Si cela semblait raisonnable à ce moment-là, maintenir l’alerte aux voyageurs alors que le danger est passé relève d’une décision politique, estime Jonathan London, de la City University de Hong Kong.
« Cela me rappelle l’une des campagnes de Pékin pour réduire le tourisme chinois aux Philippines », poursuit-il, en référence à un épisode de 2012 lié au contentieux territorial entre les deux pays autour de l’atoll Scarborough, en mer de Chine méridionale.
Pékin avait alors mis en garde ses citoyens contre la sécurité aux Philippines, provoquant des annulations en masse.
La Chine revendique sa souveraineté sur la quasi-totalité de la mer de Chine méridionale, traversée par d’importantes routes maritimes et potentiellement riche en ressources gazières et halieutiques.
Elle y a des différends territoriaux avec Brunei, la Malaisie, les Philippines et le Vietnam.
– Impact économique –
En juin, les arrivées de touristes chinois (environ 136.700) au Vietnam ont baissé de près de 30% par rapport à mai (194.000), qui avait déjà enregistré une diminution par rapport à avril (216.600), selon les chiffres officiels.

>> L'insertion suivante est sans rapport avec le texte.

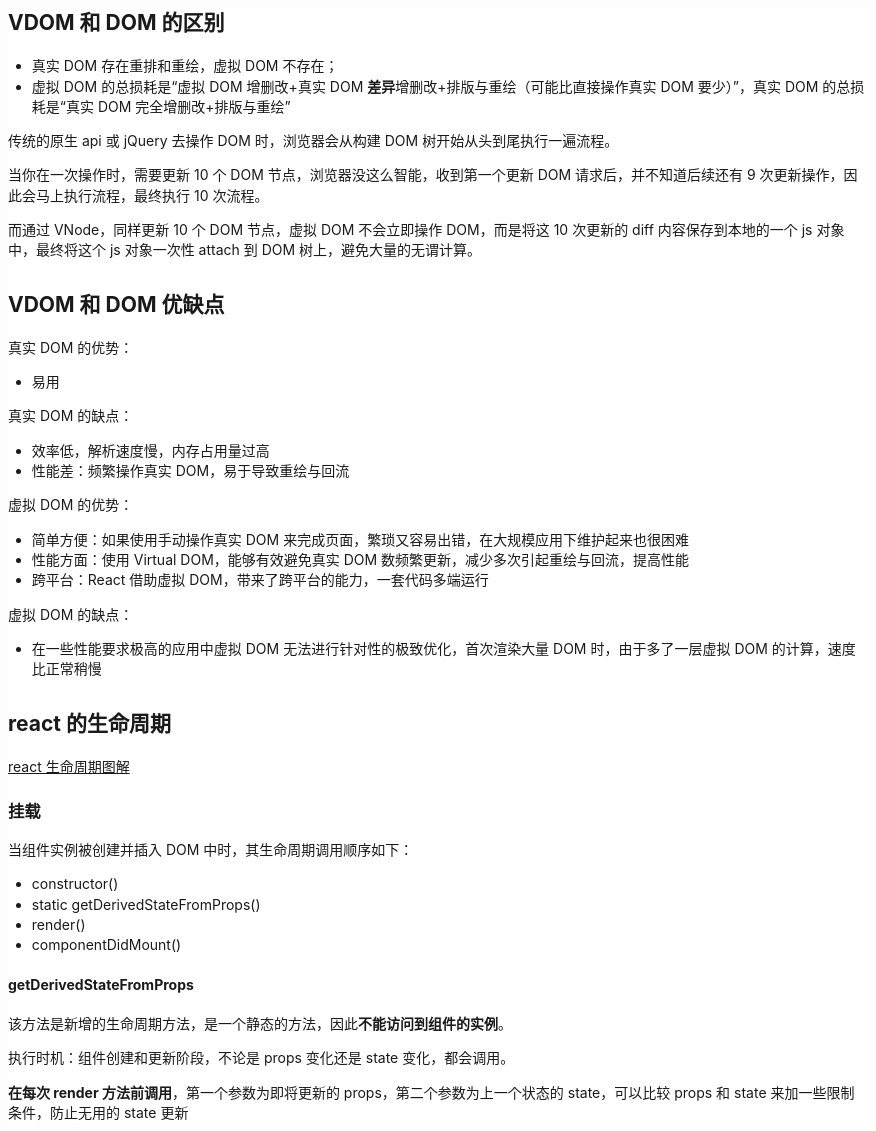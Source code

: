 ## VDOM 和 DOM 的区别

- 真实 DOM 存在重排和重绘，虚拟 DOM 不存在；
- 虚拟 DOM 的总损耗是“虚拟 DOM 增删改+真实 DOM **差异**增删改+排版与重绘（可能比直接操作真实 DOM 要少）”，真实 DOM 的总损耗是“真实 DOM 完全增删改+排版与重绘”

传统的原生 api 或 jQuery 去操作 DOM 时，浏览器会从构建 DOM 树开始从头到尾执行一遍流程。

当你在一次操作时，需要更新 10 个 DOM 节点，浏览器没这么智能，收到第一个更新 DOM 请求后，并不知道后续还有 9 次更新操作，因此会马上执行流程，最终执行 10 次流程。

而通过 VNode，同样更新 10 个 DOM 节点，虚拟 DOM 不会立即操作 DOM，而是将这 10 次更新的 diff 内容保存到本地的一个 js 对象中，最终将这个 js 对象一次性 attach 到 DOM 树上，避免大量的无谓计算。

## VDOM 和 DOM 优缺点

真实 DOM 的优势：

- 易用

真实 DOM 的缺点：

- 效率低，解析速度慢，内存占用量过高
- 性能差：频繁操作真实 DOM，易于导致重绘与回流

虚拟 DOM 的优势：

- 简单方便：如果使用手动操作真实 DOM 来完成页面，繁琐又容易出错，在大规模应用下维护起来也很困难
- 性能方面：使用 Virtual DOM，能够有效避免真实 DOM 数频繁更新，减少多次引起重绘与回流，提高性能
- 跨平台：React 借助虚拟 DOM，带来了跨平台的能力，一套代码多端运行

虚拟 DOM 的缺点：

- 在一些性能要求极高的应用中虚拟 DOM 无法进行针对性的极致优化，首次渲染大量 DOM 时，由于多了一层虚拟 DOM 的计算，速度比正常稍慢

## react 的生命周期

[react 生命周期图解](https://link.juejin.cn?target=https%3A%2F%2Fprojects.wojtekmaj.pl%2Freact-lifecycle-methods-diagram%2F)

### 挂载

当组件实例被创建并插入 DOM 中时，其生命周期调用顺序如下：

- constructor()
- static getDerivedStateFromProps()
- render()
- componentDidMount()

#### getDerivedStateFromProps

该方法是新增的生命周期方法，是一个静态的方法，因此**不能访问到组件的实例**。

执行时机：组件创建和更新阶段，不论是 props 变化还是 state 变化，都会调用。

**在每次 render 方法前调用**，第一个参数为即将更新的 props，第二个参数为上一个状态的 state，可以比较 props 和 state 来加一些限制条件，防止无用的 state 更新
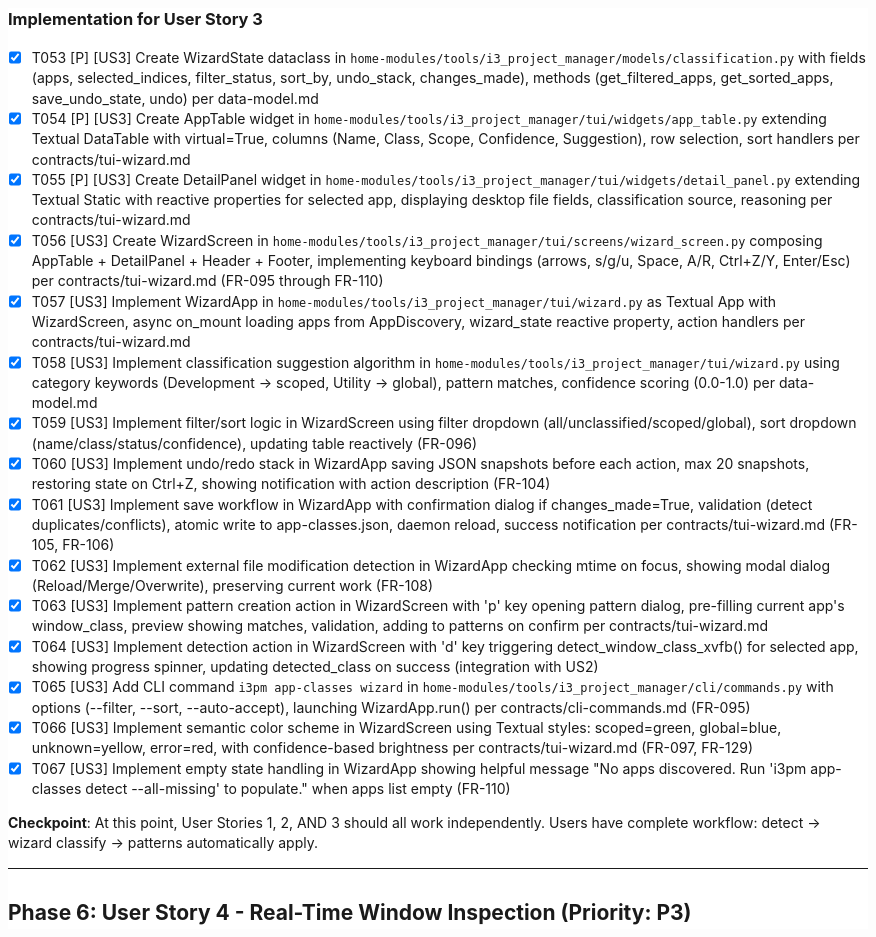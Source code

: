 ### Implementation for User Story 3

- [X] T053 [P] [US3] Create WizardState dataclass in `home-modules/tools/i3_project_manager/models/classification.py` with fields (apps, selected_indices, filter_status, sort_by, undo_stack, changes_made), methods (get_filtered_apps, get_sorted_apps, save_undo_state, undo) per data-model.md
- [X] T054 [P] [US3] Create AppTable widget in `home-modules/tools/i3_project_manager/tui/widgets/app_table.py` extending Textual DataTable with virtual=True, columns (Name, Class, Scope, Confidence, Suggestion), row selection, sort handlers per contracts/tui-wizard.md
- [X] T055 [P] [US3] Create DetailPanel widget in `home-modules/tools/i3_project_manager/tui/widgets/detail_panel.py` extending Textual Static with reactive properties for selected app, displaying desktop file fields, classification source, reasoning per contracts/tui-wizard.md
- [X] T056 [US3] Create WizardScreen in `home-modules/tools/i3_project_manager/tui/screens/wizard_screen.py` composing AppTable + DetailPanel + Header + Footer, implementing keyboard bindings (arrows, s/g/u, Space, A/R, Ctrl+Z/Y, Enter/Esc) per contracts/tui-wizard.md (FR-095 through FR-110)
- [X] T057 [US3] Implement WizardApp in `home-modules/tools/i3_project_manager/tui/wizard.py` as Textual App with WizardScreen, async on_mount loading apps from AppDiscovery, wizard_state reactive property, action handlers per contracts/tui-wizard.md
- [X] T058 [US3] Implement classification suggestion algorithm in `home-modules/tools/i3_project_manager/tui/wizard.py` using category keywords (Development → scoped, Utility → global), pattern matches, confidence scoring (0.0-1.0) per data-model.md
- [X] T059 [US3] Implement filter/sort logic in WizardScreen using filter dropdown (all/unclassified/scoped/global), sort dropdown (name/class/status/confidence), updating table reactively (FR-096)
- [X] T060 [US3] Implement undo/redo stack in WizardApp saving JSON snapshots before each action, max 20 snapshots, restoring state on Ctrl+Z, showing notification with action description (FR-104)
- [X] T061 [US3] Implement save workflow in WizardApp with confirmation dialog if changes_made=True, validation (detect duplicates/conflicts), atomic write to app-classes.json, daemon reload, success notification per contracts/tui-wizard.md (FR-105, FR-106)
- [X] T062 [US3] Implement external file modification detection in WizardApp checking mtime on focus, showing modal dialog (Reload/Merge/Overwrite), preserving current work (FR-108)
- [X] T063 [US3] Implement pattern creation action in WizardScreen with 'p' key opening pattern dialog, pre-filling current app's window_class, preview showing matches, validation, adding to patterns on confirm per contracts/tui-wizard.md
- [X] T064 [US3] Implement detection action in WizardScreen with 'd' key triggering detect_window_class_xvfb() for selected app, showing progress spinner, updating detected_class on success (integration with US2)
- [X] T065 [US3] Add CLI command `i3pm app-classes wizard` in `home-modules/tools/i3_project_manager/cli/commands.py` with options (--filter, --sort, --auto-accept), launching WizardApp.run() per contracts/cli-commands.md (FR-095)
- [X] T066 [US3] Implement semantic color scheme in WizardScreen using Textual styles: scoped=green, global=blue, unknown=yellow, error=red, with confidence-based brightness per contracts/tui-wizard.md (FR-097, FR-129)
- [X] T067 [US3] Implement empty state handling in WizardApp showing helpful message "No apps discovered. Run 'i3pm app-classes detect --all-missing' to populate." when apps list empty (FR-110)

**Checkpoint**: At this point, User Stories 1, 2, AND 3 should all work independently. Users have complete workflow: detect → wizard classify → patterns automatically apply.

---

## Phase 6: User Story 4 - Real-Time Window Inspection (Priority: P3)
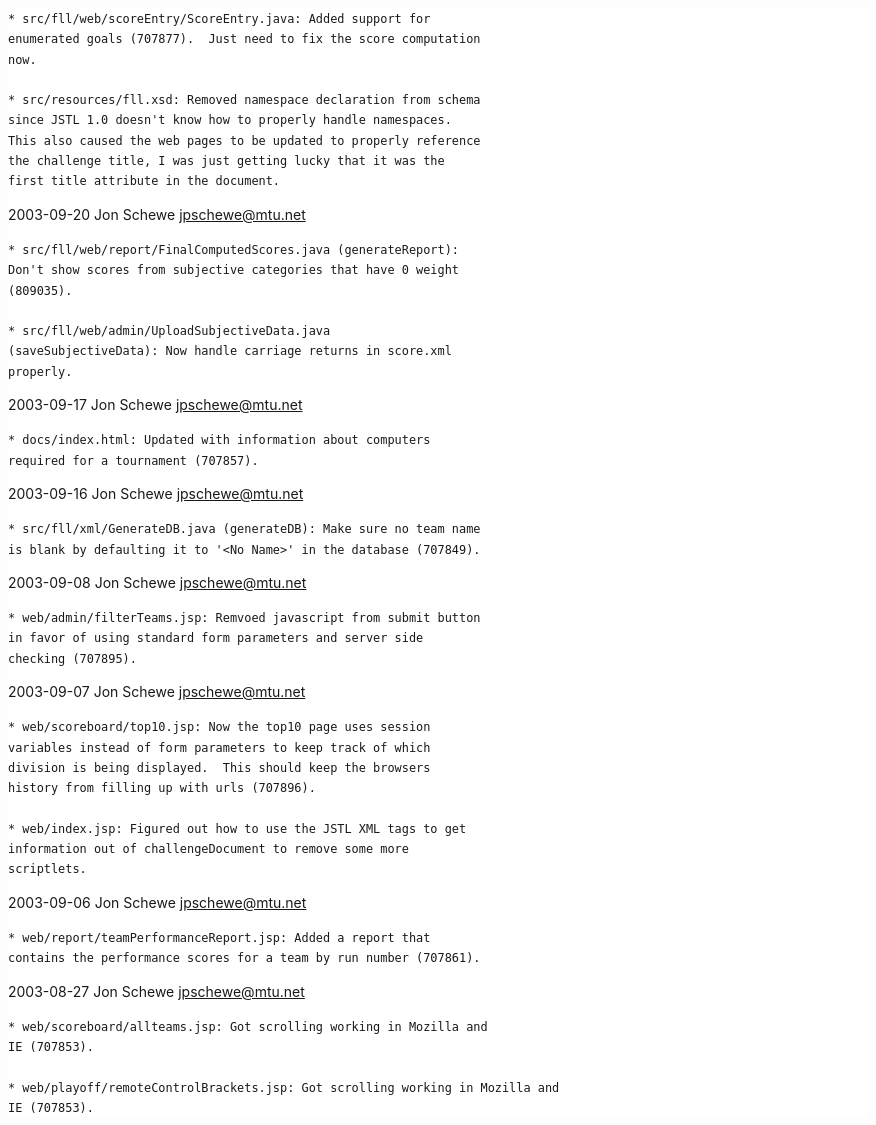 	* src/fll/web/scoreEntry/ScoreEntry.java: Added support for
	enumerated goals (707877).  Just need to fix the score computation
	now.

	* src/resources/fll.xsd: Removed namespace declaration from schema
	since JSTL 1.0 doesn't know how to properly handle namespaces.
	This also caused the web pages to be updated to properly reference
	the challenge title, I was just getting lucky that it was the
	first title attribute in the document.

2003-09-20  Jon Schewe  <jpschewe@mtu.net>

	* src/fll/web/report/FinalComputedScores.java (generateReport):
	Don't show scores from subjective categories that have 0 weight
	(809035).

	* src/fll/web/admin/UploadSubjectiveData.java
	(saveSubjectiveData): Now handle carriage returns in score.xml
	properly.

2003-09-17  Jon Schewe  <jpschewe@mtu.net>

	* docs/index.html: Updated with information about computers
	required for a tournament (707857).

2003-09-16  Jon Schewe  <jpschewe@mtu.net>

	* src/fll/xml/GenerateDB.java (generateDB): Make sure no team name
	is blank by defaulting it to '<No Name>' in the database (707849).

2003-09-08  Jon Schewe  <jpschewe@mtu.net>

	* web/admin/filterTeams.jsp: Remvoed javascript from submit button
	in favor of using standard form parameters and server side
	checking (707895).

2003-09-07  Jon Schewe  <jpschewe@mtu.net>

	* web/scoreboard/top10.jsp: Now the top10 page uses session
	variables instead of form parameters to keep track of which
	division is being displayed.  This should keep the browsers
	history from filling up with urls (707896).

	* web/index.jsp: Figured out how to use the JSTL XML tags to get
	information out of challengeDocument to remove some more
	scriptlets.

2003-09-06  Jon Schewe  <jpschewe@mtu.net>

	* web/report/teamPerformanceReport.jsp: Added a report that
	contains the performance scores for a team by run number (707861).

2003-08-27  Jon Schewe  <jpschewe@mtu.net>

	* web/scoreboard/allteams.jsp: Got scrolling working in Mozilla and
	IE (707853).

	* web/playoff/remoteControlBrackets.jsp: Got scrolling working in Mozilla and
	IE (707853).
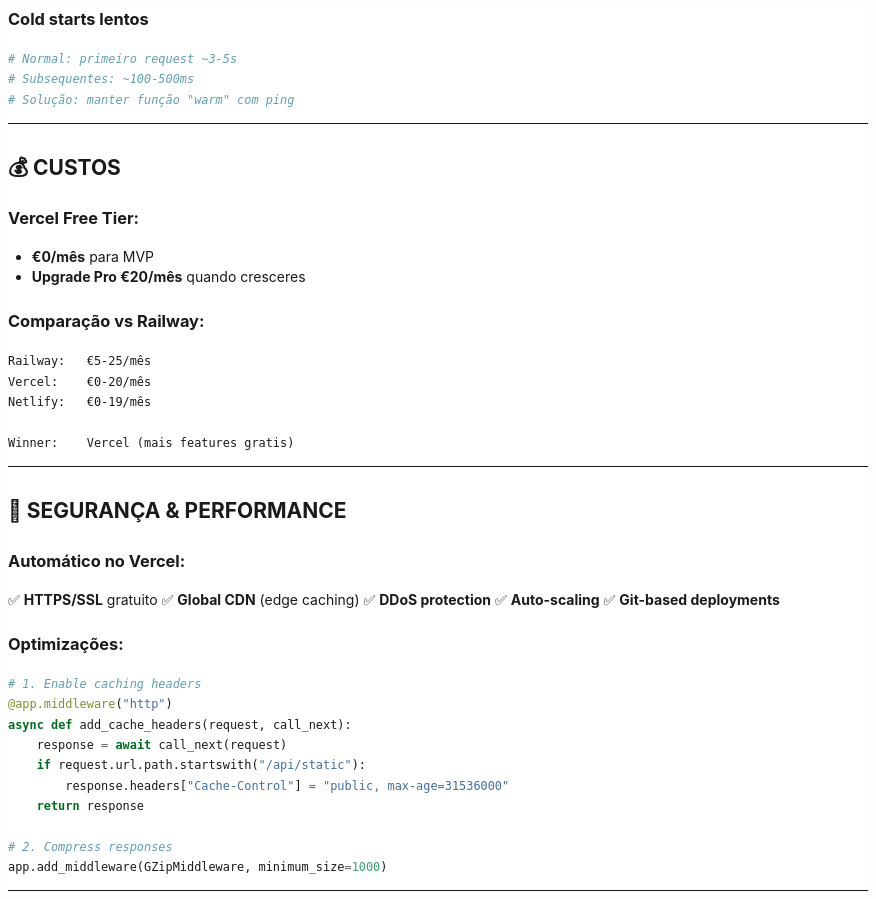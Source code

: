 ### **Cold starts lentos**
```python
# Normal: primeiro request ~3-5s
# Subsequentes: ~100-500ms
# Solução: manter função "warm" com ping
```

---

## 💰 **CUSTOS**

### **Vercel Free Tier:**
- **€0/mês** para MVP
- **Upgrade Pro €20/mês** quando cresceres

### **Comparação vs Railway:**
```
Railway:   €5-25/mês
Vercel:    €0-20/mês
Netlify:   €0-19/mês

Winner:    Vercel (mais features gratis)
```

---

## 🔐 **SEGURANÇA & PERFORMANCE**

### **Automático no Vercel:**
✅ **HTTPS/SSL** gratuito
✅ **Global CDN** (edge caching)
✅ **DDoS protection**
✅ **Auto-scaling**
✅ **Git-based deployments**

### **Optimizações:**
```python
# 1. Enable caching headers
@app.middleware("http")
async def add_cache_headers(request, call_next):
    response = await call_next(request)
    if request.url.path.startswith("/api/static"):
        response.headers["Cache-Control"] = "public, max-age=31536000"
    return response

# 2. Compress responses
app.add_middleware(GZipMiddleware, minimum_size=1000)
```

---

Hanoï va toutefois contiuner à faire campagne en Chine pour prouver que « le Vietnam est une destination sûre », insiste Nguyen Manh Cuong, du Département du tourisme.
Le secteur est en effet très important pour l’économie vietnamienne, ayant représenté près de 6% du PIB en 2013.
Et les Chinois sont de loin les premiers visiteurs, avec plus de 1,1 million jusqu’ici en 2014 malgré la baisse, devant la Corée du sud (plus de 400.000).
Ils ne sont toutefois pas ceux qui restent le plus longtemps, avec une moyenne de cinq jours contre presque le double pour les Européens ou les Américains qui dépensent également beaucoup plus que les Chinois, selon des chiffres officiels.
La chute du nombre de visiteurs est compréhensible, parce que Pékin utilise le tourisme comme une forme de diplomatie, selon Tony Tse, de l’Université polytechnique de Hong Kong.
Dissuader les touristes « agit comme une punition », écrivait-il dans un article de 2013.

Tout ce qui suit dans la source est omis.